Kevin Wynter


USA

Voted for

FilmYearDirector
The Spirit of the Beehive1973Víctor Erice
The Texas Chain Saw Massacre1974Tobe Hooper
Mulholland Dr.2001David Lynch
Menace II Society1993Albert Hughes, Allen Hughes
Kids1995Larry Clark
Taxi Driver1976Martin Scorsese
Good Will Hunting1997Gus Van Sant
Das weisse Band Eine deutsche Kindergeschichte2009Michael Haneke
Vertigo1958Alfred Hitchcock
Bicycle Thieves1948Vittorio De Sica

Comments

The Spirit of the Beehive

1973 Spain

Few films have come as close to capturing the mysterious and delicate inner life of childhood as this film. It's like opening and peering into a rosebud before it has flowered and finding something you couldn't have anticipated and cannot unfind. Never has a film broken my heart so subtly; it haunts me.

The Texas Chain Saw Massacre

1974 USA

Not only one of the two best horror films ever made (the other being The Exorcist), but one of the great independent films in all of American cinema. The frenzied and demented images are somehow offset by the subtle and suggestive beauty of the compositions and mobile camera work. The film's final image is one of the great final images in all of cinema.

Mulholland Dr.

2001 France, USA

A genius filmmaker at the height of his powers. The full culmination of Lynch's thematic obsessions expressed in their crystalline form. A film that unironically embraces its arthouse pretenses and goes about exceeding them. Probably the best film made since the turn of the millennium.

Menace II Society

1993 USA

Alongside Isao Takahata's Grave of the Fireflies, this is the most devastating film I have seen. The best movie ever made on the adversities of growing up Black in an American inner city where crime and drugs are the only readily available options for survival.

Kids

1995 USA

Uncompromising in every way. Looks unflinchingly at New York's 90s street skate culture with overproof courage. A film like this could never again be made and theatrically distributed in America. Perfectly shot, perfectly executed; supreme cinéma vérité.

Taxi Driver

1976 USA

The modern template for postwar disillusionment and the brittle masculinities it produced. Setting the film in New York was a masterstroke on the part of its writer (Paul Schrader) and Scorsese. Watching Travis Bickle struggle to reintegrate into a city that seems itself in moral and spiritual free fall only makes his own predicaments all the sadder. The residual heartbreak in Travis' last glance in his rearview mirror is unforgettable.

Good Will Hunting

1997 USA

A genuine three-hanky melodrama. Flawless filmmaking at every level of execution. But beyond its formal excellence, this film speaks to me in ways other films simply cannot.

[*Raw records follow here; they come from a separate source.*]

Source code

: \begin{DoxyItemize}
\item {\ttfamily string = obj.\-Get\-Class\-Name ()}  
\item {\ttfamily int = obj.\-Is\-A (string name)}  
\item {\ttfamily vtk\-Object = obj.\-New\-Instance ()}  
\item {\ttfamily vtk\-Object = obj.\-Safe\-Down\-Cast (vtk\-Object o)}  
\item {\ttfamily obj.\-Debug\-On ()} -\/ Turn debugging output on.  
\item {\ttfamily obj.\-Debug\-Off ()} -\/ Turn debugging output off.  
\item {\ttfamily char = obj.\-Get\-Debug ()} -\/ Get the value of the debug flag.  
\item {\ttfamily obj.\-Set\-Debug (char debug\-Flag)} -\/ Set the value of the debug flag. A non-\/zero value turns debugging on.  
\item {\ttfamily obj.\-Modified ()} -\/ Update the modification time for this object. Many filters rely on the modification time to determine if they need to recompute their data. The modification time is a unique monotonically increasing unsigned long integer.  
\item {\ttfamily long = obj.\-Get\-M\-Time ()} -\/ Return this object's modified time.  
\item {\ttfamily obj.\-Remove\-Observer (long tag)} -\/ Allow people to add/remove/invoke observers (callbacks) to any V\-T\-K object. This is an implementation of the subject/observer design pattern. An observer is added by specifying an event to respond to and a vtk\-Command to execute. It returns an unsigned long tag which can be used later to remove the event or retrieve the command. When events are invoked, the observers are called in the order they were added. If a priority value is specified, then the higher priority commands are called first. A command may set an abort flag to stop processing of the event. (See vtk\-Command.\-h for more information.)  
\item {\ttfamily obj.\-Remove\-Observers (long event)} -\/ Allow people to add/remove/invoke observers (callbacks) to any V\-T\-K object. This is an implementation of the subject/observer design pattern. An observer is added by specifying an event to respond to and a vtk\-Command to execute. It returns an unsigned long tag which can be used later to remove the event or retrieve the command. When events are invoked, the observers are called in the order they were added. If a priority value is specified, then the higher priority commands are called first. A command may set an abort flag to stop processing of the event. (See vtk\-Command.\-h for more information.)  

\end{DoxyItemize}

Das weisse Band Eine deutsche Kindergeschichte

2009 Germany, Austria, France, Italy

Haneke is cinema's great philosopher on the question of violence. This is his masterpiece.

Vertigo

1958 USA

A film with a protagonist whose heartbreak and melancholy seem to transcend space and time. Hitchcock's masterwork on obsession and the ineradicable desire for lost love objects all caught in a finely spun web of crime and deceit is flawless.

Bicycle Thieves

1948 Italy

The gold standard of neorealist filmmaking, devastating in the simplicity of the story it tells and in its execution with an ending that is almost unbearably sad.

Further remarks

Looking at this list I have composed it would seem that the history of fine cinematic achievement is rather young and somewhat geographically limited. This, of course, is not the case. There are many very great films I regret excluding, such as Kubrick's Space Odyssey, Okamoto's The Sword of Doom, Sembene's Black Girl, Kurosawa's Ikiru, Grandrieux's La vie nouvelle, and many, many more. I believe the films I have selected here are not only objectively superb, but, more importantly (and what is the purpose of cinema if not this), each of these films changed me after watching them for the first time and the aftershocks of those first screenings still reverberate today.